Stored data entries
[Start of Attachment]

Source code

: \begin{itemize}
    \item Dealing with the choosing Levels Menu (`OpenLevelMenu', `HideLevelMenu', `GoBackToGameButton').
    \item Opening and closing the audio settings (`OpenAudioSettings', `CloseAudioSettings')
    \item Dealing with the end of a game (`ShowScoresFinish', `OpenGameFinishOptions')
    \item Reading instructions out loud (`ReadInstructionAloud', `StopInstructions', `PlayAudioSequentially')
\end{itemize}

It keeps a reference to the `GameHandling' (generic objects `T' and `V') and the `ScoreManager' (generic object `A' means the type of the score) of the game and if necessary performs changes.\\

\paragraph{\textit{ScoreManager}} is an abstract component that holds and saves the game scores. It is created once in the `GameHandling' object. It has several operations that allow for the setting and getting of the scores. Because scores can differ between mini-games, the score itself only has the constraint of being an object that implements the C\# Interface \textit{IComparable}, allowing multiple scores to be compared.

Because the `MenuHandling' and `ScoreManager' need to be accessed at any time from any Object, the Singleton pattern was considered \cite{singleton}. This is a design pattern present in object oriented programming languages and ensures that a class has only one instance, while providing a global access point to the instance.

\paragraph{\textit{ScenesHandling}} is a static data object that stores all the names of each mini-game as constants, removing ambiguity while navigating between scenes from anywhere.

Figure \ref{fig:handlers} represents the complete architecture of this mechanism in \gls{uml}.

[End of Attachment]
[Start of Attachment]

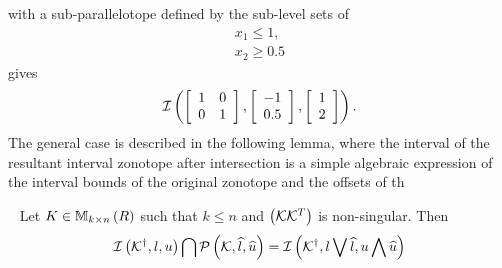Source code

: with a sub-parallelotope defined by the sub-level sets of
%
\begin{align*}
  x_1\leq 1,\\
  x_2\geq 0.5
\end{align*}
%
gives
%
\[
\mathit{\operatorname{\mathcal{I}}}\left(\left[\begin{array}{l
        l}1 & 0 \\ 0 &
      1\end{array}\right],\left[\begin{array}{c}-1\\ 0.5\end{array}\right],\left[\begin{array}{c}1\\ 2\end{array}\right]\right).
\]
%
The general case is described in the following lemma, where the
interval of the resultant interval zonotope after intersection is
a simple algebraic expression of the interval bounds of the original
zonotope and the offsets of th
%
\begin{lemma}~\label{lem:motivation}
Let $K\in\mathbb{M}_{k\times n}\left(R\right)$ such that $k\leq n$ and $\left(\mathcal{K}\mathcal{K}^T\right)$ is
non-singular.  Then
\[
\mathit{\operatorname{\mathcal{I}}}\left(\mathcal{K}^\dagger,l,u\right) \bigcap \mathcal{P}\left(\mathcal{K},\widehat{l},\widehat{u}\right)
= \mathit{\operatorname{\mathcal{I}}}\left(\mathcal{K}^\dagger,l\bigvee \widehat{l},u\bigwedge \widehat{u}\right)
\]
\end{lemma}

[End of Attachment]

**The problem**
Copy all lines from the entries that contain the word "array".

**Finished exercise**
\mathit{\operatorname{\mathcal{I}}}\left(\left[\begin{array}{l
      1\end{array}\right],\left[\begin{array}{c}-1\\ 0.5\end{array}\right],\left[\begin{array}{c}1\\ 2\end{array}\right]\right).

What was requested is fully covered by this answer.